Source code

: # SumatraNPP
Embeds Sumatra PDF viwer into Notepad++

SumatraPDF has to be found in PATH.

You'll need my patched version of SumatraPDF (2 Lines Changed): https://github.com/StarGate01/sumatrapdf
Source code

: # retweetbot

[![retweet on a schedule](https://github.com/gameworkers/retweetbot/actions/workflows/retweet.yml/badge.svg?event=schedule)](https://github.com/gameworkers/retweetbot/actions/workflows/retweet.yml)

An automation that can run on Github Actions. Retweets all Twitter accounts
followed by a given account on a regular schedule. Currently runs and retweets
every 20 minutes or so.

■ **WHAT THIS TASK INVOLVES**
All lines from the one containing "An automation that" through the final line of the listing above are to be reproduced exactly; include both and add nothing.

■ **EXERCISE OUTPUT**
An automation that can run on Github Actions. Retweets all Twitter accounts
followed by a given account on a regular schedule. Currently runs and retweets
every 20 minutes or so.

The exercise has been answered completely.